様態補語は「得+補語」を動詞または形容詞の後に置き、動詞+得+補語の形を取ります。
補語には、形容詞の他に介詞フレーズや主述フレーズを置くことができます。形容詞の様態補語では、動詞や介詞フレーズを置きます。
例えば「我忙得连吃饭的时间也没有(私は仕事が忙しくてご飯を食べる時間さえない)」です。ただし、「彼は仕事が忙しい」のように動作の状態や具体的な状態を表さない場合は「他工作很忙」と様態補語は使わないことに注意が必要です。
様態補語の目的語
様態補語を伴う動詞が目的語を持つ場合、動詞+目的語の後に動詞+様態補語を繰り返して動詞+目的語+動詞+得+補語の形をとります。
補語の前後に目的語を置くことはできません。
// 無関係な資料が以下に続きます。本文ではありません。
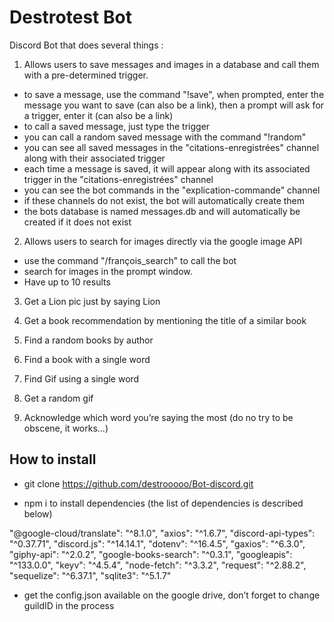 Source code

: # Destrotest Bot

Discord Bot that does several things :

1. Allows users to save messages and images in a database and call them with a pre-determined trigger.

- to save a message, use the command "!save", when prompted, enter the message you want to save (can also be a link), then a prompt will ask for a trigger, enter it (can also be a link)
- to call a saved message, just type the trigger
- you can call a random saved message with the command "!random"
- you can see all saved messages in the "citations-enregistrées" channel along with their associated trigger
- each time a message is saved, it will appear along with its associated trigger in the "citations-enregistrées" channel
- you can see the bot commands in the "explication-commande" channel
- if these channels do not exist, the bot will automatically create them
- the bots database is named messages.db and will automatically be created if it does not exist

2. Allows users to search for images directly via the google image API

- use the command "/françois_search" to call the bot
- search for images in the prompt window.
- Have up to 10 results

3. Get a Lion pic just by saying Lion

4. Get a book recommendation by mentioning the title of a similar book

5. Find a random books by author

6. Find a book with a single word

7. Find Gif using a single word

8. Get a random gif

9. Acknowledge which word you’re saying the most (do no try to be obscene, it works...)

## How to install

- git clone https://github.com/destrooooo/Bot-discord.git

- npm i to install dependencies (the list of dependencies is described below)

"@google-cloud/translate": "^8.1.0",
"axios": "^1.6.7",
"discord-api-types": "^0.37.71",
"discord.js": "^14.14.1",
"dotenv": "^16.4.5",
"gaxios": "^6.3.0",
"giphy-api": "^2.0.2",
"google-books-search": "^0.3.1",
"googleapis": "^133.0.0",
"keyv": "^4.5.4",
"node-fetch": "^3.3.2",
"request": "^2.88.2",
"sequelize": "^6.37.1",
"sqlite3": "^5.1.7"

- get the config.json available on the google drive, don’t forget to change guildID in the process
動詞の繰り返しは、量詞(時間や回数)を使った場合の「主語+動詞+目的語+動詞+時間/回数」と同様です。
このとき、目的語の前の動詞は省略可能です。
動詞+目的語+動詞+得+補語
目的語+動詞+得+補語
様態補語の否定文
様態補語の否定は補語の前に「不」を付けます。
「得」を「不」に替える可能補語とは異なります。
動詞+得+不+補語
様態補語の疑問文
動詞+様態補語の文の疑問形は「吗」を文末に置きます。
または、動詞+得の後に補語の肯定と否定を並べた反復疑問文を用います。動詞+得+補語+不+補語となり、可能補語のように動詞は繰り返しません。
動詞+得+補語+吗?
動詞+得+補語+不+補語?
この他に、疑問視「怎么样」を使って動作の様子・評価を尋ねることも可能です。
動詞+得+怎么样?
得と地の違い
「彼は非常に流暢に中国語を話す」と言いたい場合、「他说汉语说得非常流利」のように様態補語を使います。
一方、「彼は非常にまじめに中国語を勉強している」と言いたい場合は「他非常认真地学习中文」のように、「~+地de+動詞」の形で動詞を修飾するのが一般的です。
「~+地+動詞」も「動詞+得+~」と同じように、動詞、形容詞、主述フレーズ、介詞フレーズを~の部分に置いて動詞を詳しく説明します。
「動詞+得+~」の様態補語は、動作の結果、動作や状態の描写、話し手からの動作の評価を表す場合に使用されます。
例えば「他感动得说不出话来(彼は感動して言葉が出なかった)」「他看电视看得很入迷(彼は夢中になってテレビを見ている)」「他说的很慢(彼はゆっくり話す)」です。
この様態補語は、動作主の感情を表す場合には使用できません。この場合は「~+地+動詞」を使用して動詞を修飾します。
例えば「他感动地说(彼は感動して言う)」は、様態補語に書き換えることはできません。
様態補語の例
様態補語は、方向補語・結果補語・可能補語と比較して補語になれる種類が多く、主述フレーズのような文も補語になるため、一見ややこしく感じてしまいます。
そこでよく使用される様態補語の例を下の表にまとめました。
動詞+得+補語
補語 | 例 |
---|---|
形容詞 | 他(起床)起得早 |
副詞+形容詞 | 他跳舞跳得很好 |
介詞フレーズ | 她说日语说得跟日本人一样好 |
主述フレーズ | 我跑得满身都是汗 |
形容詞+得+補語
補語 | 例 |
---|---|
動詞+(目的語) | 他累得不想吃饭 |
介詞フレーズ | 我忙得连吃饭的时间也没有 |
まとめ
以上、様態補語の使い方と「~+地+動詞」と「動詞+得+~」の違い、よく使用される様態補語の例をまとめてみました。
様態補語は一見可能補語のように見えたり、補語に文(主述フレーズ)を置くことができたり、動作主の感情には使用できなかったり、難しく感じてしまいます。
同じように苦手意識を持っている方の参考になれば幸いです。